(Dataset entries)
****
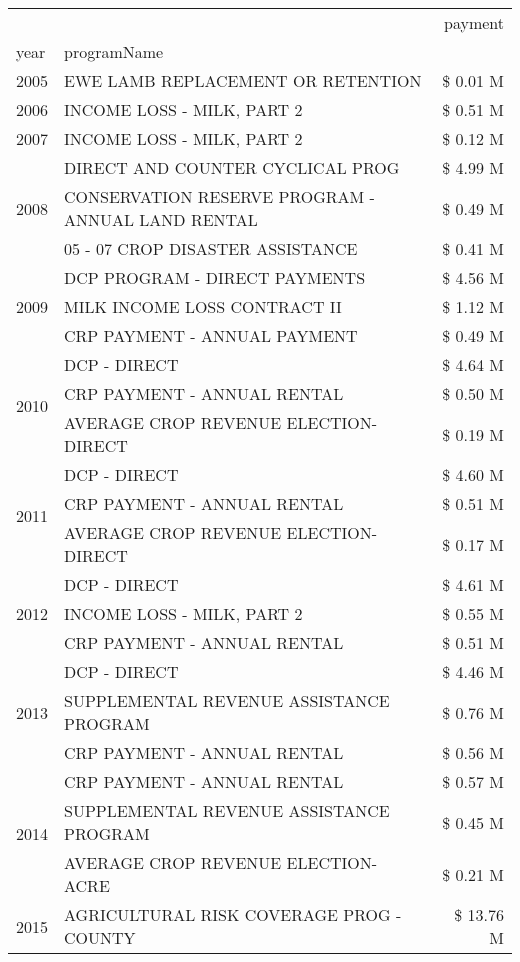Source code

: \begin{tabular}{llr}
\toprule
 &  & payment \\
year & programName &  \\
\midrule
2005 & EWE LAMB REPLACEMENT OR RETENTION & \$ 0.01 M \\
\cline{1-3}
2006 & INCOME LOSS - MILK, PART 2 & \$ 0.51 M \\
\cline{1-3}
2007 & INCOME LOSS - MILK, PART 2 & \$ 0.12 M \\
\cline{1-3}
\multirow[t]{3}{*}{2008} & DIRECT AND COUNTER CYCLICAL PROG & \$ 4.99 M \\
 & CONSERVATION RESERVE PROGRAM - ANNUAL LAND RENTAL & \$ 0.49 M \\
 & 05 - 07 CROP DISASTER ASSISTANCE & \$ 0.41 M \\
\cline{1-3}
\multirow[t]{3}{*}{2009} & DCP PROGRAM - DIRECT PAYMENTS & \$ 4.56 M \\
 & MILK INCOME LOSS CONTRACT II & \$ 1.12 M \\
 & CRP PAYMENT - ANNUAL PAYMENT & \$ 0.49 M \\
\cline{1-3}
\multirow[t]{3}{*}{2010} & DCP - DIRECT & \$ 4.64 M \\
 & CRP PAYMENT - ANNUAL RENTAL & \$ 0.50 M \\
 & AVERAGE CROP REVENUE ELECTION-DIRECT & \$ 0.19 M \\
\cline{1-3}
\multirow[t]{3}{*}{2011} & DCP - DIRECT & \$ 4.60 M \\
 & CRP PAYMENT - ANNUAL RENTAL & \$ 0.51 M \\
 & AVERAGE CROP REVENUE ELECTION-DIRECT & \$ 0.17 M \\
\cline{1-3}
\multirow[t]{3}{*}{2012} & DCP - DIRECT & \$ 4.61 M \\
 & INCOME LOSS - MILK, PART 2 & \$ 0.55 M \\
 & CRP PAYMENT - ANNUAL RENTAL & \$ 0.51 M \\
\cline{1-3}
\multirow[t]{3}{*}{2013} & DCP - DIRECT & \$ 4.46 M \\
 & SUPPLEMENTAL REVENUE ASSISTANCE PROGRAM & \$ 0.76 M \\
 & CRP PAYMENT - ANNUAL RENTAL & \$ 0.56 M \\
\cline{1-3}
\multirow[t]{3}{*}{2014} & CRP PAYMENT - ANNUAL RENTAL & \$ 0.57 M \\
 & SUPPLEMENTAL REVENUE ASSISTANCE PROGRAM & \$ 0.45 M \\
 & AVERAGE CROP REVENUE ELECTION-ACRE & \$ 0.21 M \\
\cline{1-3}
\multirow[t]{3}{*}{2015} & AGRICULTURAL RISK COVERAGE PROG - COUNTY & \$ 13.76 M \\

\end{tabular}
****
■ DIRECTIONS ■
When you transcribe the entries above, keep every word exact and leave out the pictures.

■ TASK OUTPUT ■
Source code

: \begin{tabular}{llr}
\toprule
 &  & payment \\
year & programName &  \\
\midrule
2005 & EWE LAMB REPLACEMENT OR RETENTION & \$ 0.01 M \\
\cline{1-3}
2006 & INCOME LOSS - MILK, PART 2 & \$ 0.51 M \\
\cline{1-3}
2007 & INCOME LOSS - MILK, PART 2 & \$ 0.12 M \\
\cline{1-3}
\multirow[t]{3}{*}{2008} & DIRECT AND COUNTER CYCLICAL PROG & \$ 4.99 M \\
 & CONSERVATION RESERVE PROGRAM - ANNUAL LAND RENTAL & \$ 0.49 M \\
 & 05 - 07 CROP DISASTER ASSISTANCE & \$ 0.41 M \\
\cline{1-3}
\multirow[t]{3}{*}{2009} & DCP PROGRAM - DIRECT PAYMENTS & \$ 4.56 M \\
 & MILK INCOME LOSS CONTRACT II & \$ 1.12 M \\
 & CRP PAYMENT - ANNUAL PAYMENT & \$ 0.49 M \\
\cline{1-3}
\multirow[t]{3}{*}{2010} & DCP - DIRECT & \$ 4.64 M \\
 & CRP PAYMENT - ANNUAL RENTAL & \$ 0.50 M \\
 & AVERAGE CROP REVENUE ELECTION-DIRECT & \$ 0.19 M \\
\cline{1-3}
\multirow[t]{3}{*}{2011} & DCP - DIRECT & \$ 4.60 M \\
 & CRP PAYMENT - ANNUAL RENTAL & \$ 0.51 M \\
 & AVERAGE CROP REVENUE ELECTION-DIRECT & \$ 0.17 M \\
\cline{1-3}
\multirow[t]{3}{*}{2012} & DCP - DIRECT & \$ 4.61 M \\
 & INCOME LOSS - MILK, PART 2 & \$ 0.55 M \\
 & CRP PAYMENT - ANNUAL RENTAL & \$ 0.51 M \\
\cline{1-3}
\multirow[t]{3}{*}{2013} & DCP - DIRECT & \$ 4.46 M \\
 & SUPPLEMENTAL REVENUE ASSISTANCE PROGRAM & \$ 0.76 M \\
 & CRP PAYMENT - ANNUAL RENTAL & \$ 0.56 M \\
\cline{1-3}
\multirow[t]{3}{*}{2014} & CRP PAYMENT - ANNUAL RENTAL & \$ 0.57 M \\
 & SUPPLEMENTAL REVENUE ASSISTANCE PROGRAM & \$ 0.45 M \\
 & AVERAGE CROP REVENUE ELECTION-ACRE & \$ 0.21 M \\
\cline{1-3}
\multirow[t]{3}{*}{2015} & AGRICULTURAL RISK COVERAGE PROG - COUNTY & \$ 13.76 M \\

\end{tabular}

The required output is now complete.